The data should be printed again, exactly.

Top of Data extract

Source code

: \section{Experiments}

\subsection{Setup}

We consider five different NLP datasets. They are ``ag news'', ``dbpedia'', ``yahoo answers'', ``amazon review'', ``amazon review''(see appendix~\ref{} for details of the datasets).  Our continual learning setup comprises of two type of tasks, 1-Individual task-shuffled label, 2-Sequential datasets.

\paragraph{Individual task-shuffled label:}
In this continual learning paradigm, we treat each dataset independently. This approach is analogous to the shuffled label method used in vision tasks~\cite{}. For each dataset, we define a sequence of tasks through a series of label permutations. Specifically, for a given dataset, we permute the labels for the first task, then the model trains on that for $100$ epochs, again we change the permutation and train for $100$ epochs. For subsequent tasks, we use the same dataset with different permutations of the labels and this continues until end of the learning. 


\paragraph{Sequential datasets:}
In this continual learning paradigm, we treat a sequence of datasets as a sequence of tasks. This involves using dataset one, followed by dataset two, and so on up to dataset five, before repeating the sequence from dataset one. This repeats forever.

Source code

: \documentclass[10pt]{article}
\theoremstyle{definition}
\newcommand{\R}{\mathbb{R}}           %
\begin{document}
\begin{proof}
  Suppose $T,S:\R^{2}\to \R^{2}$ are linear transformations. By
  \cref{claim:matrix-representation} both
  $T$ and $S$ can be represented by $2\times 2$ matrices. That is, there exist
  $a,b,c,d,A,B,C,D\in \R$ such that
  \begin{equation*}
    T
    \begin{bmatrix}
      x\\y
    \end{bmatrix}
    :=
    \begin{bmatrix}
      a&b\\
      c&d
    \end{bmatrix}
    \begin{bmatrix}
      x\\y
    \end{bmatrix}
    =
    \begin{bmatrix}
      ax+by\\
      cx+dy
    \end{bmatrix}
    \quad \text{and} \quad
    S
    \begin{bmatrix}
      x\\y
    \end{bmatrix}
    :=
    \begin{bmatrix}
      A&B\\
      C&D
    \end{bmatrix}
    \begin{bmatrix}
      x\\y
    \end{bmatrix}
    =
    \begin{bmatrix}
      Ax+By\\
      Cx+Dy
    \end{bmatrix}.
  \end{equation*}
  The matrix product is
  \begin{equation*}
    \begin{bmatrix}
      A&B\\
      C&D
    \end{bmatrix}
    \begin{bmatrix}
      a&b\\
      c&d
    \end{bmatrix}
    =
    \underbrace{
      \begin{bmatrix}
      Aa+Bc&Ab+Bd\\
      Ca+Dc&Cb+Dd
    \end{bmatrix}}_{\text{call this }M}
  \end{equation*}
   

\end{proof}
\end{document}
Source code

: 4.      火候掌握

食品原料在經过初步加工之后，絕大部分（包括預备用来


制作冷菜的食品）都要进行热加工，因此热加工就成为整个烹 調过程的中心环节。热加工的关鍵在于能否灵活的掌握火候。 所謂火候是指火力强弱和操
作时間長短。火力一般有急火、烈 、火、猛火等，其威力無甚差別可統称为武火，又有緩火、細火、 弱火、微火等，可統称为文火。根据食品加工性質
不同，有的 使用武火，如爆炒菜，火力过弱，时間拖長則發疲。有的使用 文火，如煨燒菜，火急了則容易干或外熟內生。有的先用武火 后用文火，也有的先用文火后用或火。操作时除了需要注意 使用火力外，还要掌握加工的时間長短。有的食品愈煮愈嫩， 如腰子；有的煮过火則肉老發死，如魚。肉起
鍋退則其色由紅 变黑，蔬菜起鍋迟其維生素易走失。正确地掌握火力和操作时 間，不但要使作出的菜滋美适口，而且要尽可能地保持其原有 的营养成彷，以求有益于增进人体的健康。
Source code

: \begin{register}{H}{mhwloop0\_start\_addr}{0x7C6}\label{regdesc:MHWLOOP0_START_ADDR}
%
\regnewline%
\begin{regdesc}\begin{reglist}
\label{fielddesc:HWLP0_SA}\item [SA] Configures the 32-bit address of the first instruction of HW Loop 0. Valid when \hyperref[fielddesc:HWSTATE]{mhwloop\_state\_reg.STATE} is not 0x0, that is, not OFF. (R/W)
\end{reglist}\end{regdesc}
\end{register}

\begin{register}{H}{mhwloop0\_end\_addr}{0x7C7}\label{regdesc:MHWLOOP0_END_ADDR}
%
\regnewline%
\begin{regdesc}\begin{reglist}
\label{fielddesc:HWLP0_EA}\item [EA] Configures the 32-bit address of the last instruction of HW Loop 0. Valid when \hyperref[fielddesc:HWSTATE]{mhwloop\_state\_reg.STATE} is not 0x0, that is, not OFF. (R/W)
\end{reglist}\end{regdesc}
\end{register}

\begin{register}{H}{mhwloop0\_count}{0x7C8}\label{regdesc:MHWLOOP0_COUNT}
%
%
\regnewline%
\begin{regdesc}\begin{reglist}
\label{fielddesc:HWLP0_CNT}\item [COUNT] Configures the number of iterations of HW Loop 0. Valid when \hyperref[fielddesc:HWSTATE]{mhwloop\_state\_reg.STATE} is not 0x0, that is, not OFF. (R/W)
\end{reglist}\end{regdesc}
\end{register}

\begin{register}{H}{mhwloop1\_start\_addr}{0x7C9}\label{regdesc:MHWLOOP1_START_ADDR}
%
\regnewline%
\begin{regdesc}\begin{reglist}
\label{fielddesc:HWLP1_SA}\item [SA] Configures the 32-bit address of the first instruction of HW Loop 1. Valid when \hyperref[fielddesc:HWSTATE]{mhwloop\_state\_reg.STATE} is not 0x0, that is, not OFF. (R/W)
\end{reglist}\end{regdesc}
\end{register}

Bottom of Data extract

■ Written answer
Source code

: \section{Experiments}

\subsection{Setup}

We consider five different NLP datasets. They are ``ag news'', ``dbpedia'', ``yahoo answers'', ``amazon review'', ``amazon review''(see appendix~\ref{} for details of the datasets).  Our continual learning setup comprises of two type of tasks, 1-Individual task-shuffled label, 2-Sequential datasets.

\paragraph{Individual task-shuffled label:}
In this continual learning paradigm, we treat each dataset independently. This approach is analogous to the shuffled label method used in vision tasks~\cite{}. For each dataset, we define a sequence of tasks through a series of label permutations. Specifically, for a given dataset, we permute the labels for the first task, then the model trains on that for $100$ epochs, again we change the permutation and train for $100$ epochs. For subsequent tasks, we use the same dataset with different permutations of the labels and this continues until end of the learning. 


\paragraph{Sequential datasets:}
In this continual learning paradigm, we treat a sequence of datasets as a sequence of tasks. This involves using dataset one, followed by dataset two, and so on up to dataset five, before repeating the sequence from dataset one. This repeats forever.

Source code

: \documentclass[10pt]{article}
\theoremstyle{definition}
\newcommand{\R}{\mathbb{R}}           %
\begin{document}
\begin{proof}
  Suppose $T,S:\R^{2}\to \R^{2}$ are linear transformations. By
  \cref{claim:matrix-representation} both
  $T$ and $S$ can be represented by $2\times 2$ matrices. That is, there exist
  $a,b,c,d,A,B,C,D\in \R$ such that
  \begin{equation*}
    T
    \begin{bmatrix}
      x\\y
    \end{bmatrix}
    :=
    \begin{bmatrix}
      a&b\\
      c&d
    \end{bmatrix}
    \begin{bmatrix}
      x\\y
    \end{bmatrix}
    =
    \begin{bmatrix}
      ax+by\\
      cx+dy
    \end{bmatrix}
    \quad \text{and} \quad
    S
    \begin{bmatrix}
      x\\y
    \end{bmatrix}
    :=
    \begin{bmatrix}
      A&B\\
      C&D
    \end{bmatrix}
    \begin{bmatrix}
      x\\y
    \end{bmatrix}
    =
    \begin{bmatrix}
      Ax+By\\
      Cx+Dy
    \end{bmatrix}.
  \end{equation*}
  The matrix product is
  \begin{equation*}
    \begin{bmatrix}
      A&B\\
      C&D
    \end{bmatrix}
    \begin{bmatrix}
      a&b\\
      c&d
    \end{bmatrix}
    =
    \underbrace{
      \begin{bmatrix}
      Aa+Bc&Ab+Bd\\
      Ca+Dc&Cb+Dd
    \end{bmatrix}}_{\text{call this }M}
  \end{equation*}
   

\end{proof}
\end{document}
Source code

: 4.      火候掌握

食品原料在經过初步加工之后，絕大部分（包括預备用来


制作冷菜的食品）都要进行热加工，因此热加工就成为整个烹 調过程的中心环节。热加工的关鍵在于能否灵活的掌握火候。 所謂火候是指火力强弱和操
作时間長短。火力一般有急火、烈 、火、猛火等，其威力無甚差別可統称为武火，又有緩火、細火、 弱火、微火等，可統称为文火。根据食品加工性質
不同，有的 使用武火，如爆炒菜，火力过弱，时間拖長則發疲。有的使用 文火，如煨燒菜，火急了則容易干或外熟內生。有的先用武火 后用文火，也有的先用文火后用或火。操作时除了需要注意 使用火力外，还要掌握加工的时間長短。有的食品愈煮愈嫩， 如腰子；有的煮过火則肉老發死，如魚。肉起
鍋退則其色由紅 变黑，蔬菜起鍋迟其維生素易走失。正确地掌握火力和操作时 間，不但要使作出的菜滋美适口，而且要尽可能地保持其原有 的营养成彷，以求有益于增进人体的健康。
Source code

: \begin{register}{H}{mhwloop0\_start\_addr}{0x7C6}\label{regdesc:MHWLOOP0_START_ADDR}
%
\regnewline%
\begin{regdesc}\begin{reglist}
\label{fielddesc:HWLP0_SA}\item [SA] Configures the 32-bit address of the first instruction of HW Loop 0. Valid when \hyperref[fielddesc:HWSTATE]{mhwloop\_state\_reg.STATE} is not 0x0, that is, not OFF. (R/W)
\end{reglist}\end{regdesc}
\end{register}

\begin{register}{H}{mhwloop0\_end\_addr}{0x7C7}\label{regdesc:MHWLOOP0_END_ADDR}
%
\regnewline%
\begin{regdesc}\begin{reglist}
\label{fielddesc:HWLP0_EA}\item [EA] Configures the 32-bit address of the last instruction of HW Loop 0. Valid when \hyperref[fielddesc:HWSTATE]{mhwloop\_state\_reg.STATE} is not 0x0, that is, not OFF. (R/W)
\end{reglist}\end{regdesc}
\end{register}

\begin{register}{H}{mhwloop0\_count}{0x7C8}\label{regdesc:MHWLOOP0_COUNT}
%
%
\regnewline%
\begin{regdesc}\begin{reglist}
\label{fielddesc:HWLP0_CNT}\item [COUNT] Configures the number of iterations of HW Loop 0. Valid when \hyperref[fielddesc:HWSTATE]{mhwloop\_state\_reg.STATE} is not 0x0, that is, not OFF. (R/W)
\end{reglist}\end{regdesc}
\end{register}

\begin{register}{H}{mhwloop1\_start\_addr}{0x7C9}\label{regdesc:MHWLOOP1_START_ADDR}
%
\regnewline%
\begin{regdesc}\begin{reglist}
\label{fielddesc:HWLP1_SA}\item [SA] Configures the 32-bit address of the first instruction of HW Loop 1. Valid when \hyperref[fielddesc:HWSTATE]{mhwloop\_state\_reg.STATE} is not 0x0, that is, not OFF. (R/W)
\end{reglist}\end{regdesc}
\end{register}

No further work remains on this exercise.